Doctor's Notes on Post-traumatic Stress Disorder (PTSD)
Post-traumatic stress disorder (PTSD) is a mental health disorder that can develop following traumatic events such as violent personal assaults, natural or human-caused disasters, such as terrorist attacks, motor vehicle accidents, rape, physical or sexual abuse, severe emotional abuse, or wartime violence, including military combat.
Four main types of symptoms related to PTSD include
- re-experiencing: intrusive memories, nightmares, or flashbacks of the trauma; avoidance:
- trying to avoid thoughts, feelings, situations, or people that are reminders of the trauma;
- negative changes in thinking and mood:
- inability to remember parts of the traumatic event, negative beliefs, and
- feelings about one's self, inability to enjoy the pleasurable activity, or excessive self-blame for the trauma or its consequences, emotional detachment, social isolation, and loneliness; and changes in arousal or reactivity: always being on alert (hypervigilance), trouble sleeping, agitation, irritability, hostility, difficulty concentrating, exaggerated startle response, or heightened reactivity to stimuli, and increased likeliness of engaging in reckless or risky behaviors.

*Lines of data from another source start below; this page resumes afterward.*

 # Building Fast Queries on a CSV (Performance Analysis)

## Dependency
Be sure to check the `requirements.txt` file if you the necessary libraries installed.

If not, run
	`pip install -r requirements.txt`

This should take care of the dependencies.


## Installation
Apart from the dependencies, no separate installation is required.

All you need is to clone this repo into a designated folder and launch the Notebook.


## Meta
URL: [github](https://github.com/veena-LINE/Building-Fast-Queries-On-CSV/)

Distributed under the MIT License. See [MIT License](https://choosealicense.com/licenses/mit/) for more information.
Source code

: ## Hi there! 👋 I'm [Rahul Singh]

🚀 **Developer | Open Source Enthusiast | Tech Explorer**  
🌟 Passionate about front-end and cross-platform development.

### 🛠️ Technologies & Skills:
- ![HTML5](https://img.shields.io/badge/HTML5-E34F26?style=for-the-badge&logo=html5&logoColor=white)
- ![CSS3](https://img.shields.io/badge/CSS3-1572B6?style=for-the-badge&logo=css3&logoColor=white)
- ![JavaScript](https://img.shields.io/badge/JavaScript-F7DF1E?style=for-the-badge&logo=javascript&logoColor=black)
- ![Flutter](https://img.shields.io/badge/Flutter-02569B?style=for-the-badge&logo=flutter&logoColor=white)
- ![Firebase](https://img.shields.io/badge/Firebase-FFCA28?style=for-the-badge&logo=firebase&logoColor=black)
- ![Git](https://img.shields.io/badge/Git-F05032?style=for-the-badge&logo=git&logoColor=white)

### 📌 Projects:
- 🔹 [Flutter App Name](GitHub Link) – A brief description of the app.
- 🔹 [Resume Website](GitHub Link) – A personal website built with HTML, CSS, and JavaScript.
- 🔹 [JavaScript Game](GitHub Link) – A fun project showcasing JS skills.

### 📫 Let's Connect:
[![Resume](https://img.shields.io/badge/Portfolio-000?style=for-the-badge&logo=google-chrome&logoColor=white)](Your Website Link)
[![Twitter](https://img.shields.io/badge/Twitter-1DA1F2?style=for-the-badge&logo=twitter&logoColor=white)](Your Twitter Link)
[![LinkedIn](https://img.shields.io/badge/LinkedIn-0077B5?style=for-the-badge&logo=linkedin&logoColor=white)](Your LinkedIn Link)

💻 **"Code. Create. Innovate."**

Other symptoms often associated with PTSD include
- panic attacks,
- physical symptoms (such as chronic pain, headaches, stomach pain, diarrhea, tightness or burning in the chest, muscle cramps, or low back pain),
- the feeling of mistrust,
- problems in daily living,
- substance abuse,
- relationship problems,
- depression, and
- suicidal thoughts.
What Is the Treatment for Post-Traumatic Stress Disorder (PTSD)?
Post-traumatic stress disorder (PTSD) is treated with psychotherapy and medications. Trauma-focused psychotherapies, in which the treatment focuses on the memory of the traumatic event or its meaning, are the most highly recommended type of treatment for PTSD. They usually last about 8-16 sessions.

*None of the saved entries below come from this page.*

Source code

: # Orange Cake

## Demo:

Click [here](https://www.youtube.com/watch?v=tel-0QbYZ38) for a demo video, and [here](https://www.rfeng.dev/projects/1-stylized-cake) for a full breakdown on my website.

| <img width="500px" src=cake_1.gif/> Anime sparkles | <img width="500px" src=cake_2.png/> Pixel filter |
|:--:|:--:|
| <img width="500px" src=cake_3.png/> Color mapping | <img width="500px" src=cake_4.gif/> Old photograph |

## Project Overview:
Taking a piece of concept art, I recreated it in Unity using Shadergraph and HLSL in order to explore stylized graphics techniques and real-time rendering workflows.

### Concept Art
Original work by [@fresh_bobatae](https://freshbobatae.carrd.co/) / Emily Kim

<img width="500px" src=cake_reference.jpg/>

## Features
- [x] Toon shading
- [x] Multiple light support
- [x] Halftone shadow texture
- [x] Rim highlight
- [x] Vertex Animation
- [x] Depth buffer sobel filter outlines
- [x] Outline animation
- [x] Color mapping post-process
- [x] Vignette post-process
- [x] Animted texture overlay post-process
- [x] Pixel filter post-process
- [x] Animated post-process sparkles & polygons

The main trauma-focused psychotherapies used are:
- Prolonged exposure (PE)
- Teaches you how to gain control by facing your negative feelings. It involves talking about your trauma with a provider and doing some of the things you have avoided since the trauma.

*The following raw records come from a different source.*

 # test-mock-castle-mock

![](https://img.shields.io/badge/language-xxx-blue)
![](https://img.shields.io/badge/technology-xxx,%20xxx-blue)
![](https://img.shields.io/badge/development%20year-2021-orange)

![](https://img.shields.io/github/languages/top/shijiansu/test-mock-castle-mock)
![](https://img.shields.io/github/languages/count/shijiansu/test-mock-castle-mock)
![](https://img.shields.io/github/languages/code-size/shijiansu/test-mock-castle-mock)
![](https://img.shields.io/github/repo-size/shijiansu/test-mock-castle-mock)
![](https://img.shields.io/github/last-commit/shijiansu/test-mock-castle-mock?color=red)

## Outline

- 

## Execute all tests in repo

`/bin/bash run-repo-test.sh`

- Cognitive processing therapy (CPT)
- Teaches you to reframe negative thoughts about the trauma. It involves talking with your provider about your negative thoughts and doing short writing assignments.
- Eye movement desensitization and reprocessing (EMDR)
- Helps you process and make sense of your trauma. It involves calling the trauma to mind while paying attention to a back-and-forth movement or sound (like a finger waving side to side, a light, or a tone).
- Brief eclectic psychotherapy (BEP)
- A therapy in which you practice relaxation skills, recall details of the traumatic memory, reframe negative thoughts about the trauma, write a letter about the traumatic event, and hold a farewell ritual to leave trauma in the past.
- Specific cognitive-behavioral therapies (CBTs) for PTSD
- Includes a limited number of psychotherapies shown to work for PTSD where the provider helps you learn how to change unhelpful behaviors or thoughts.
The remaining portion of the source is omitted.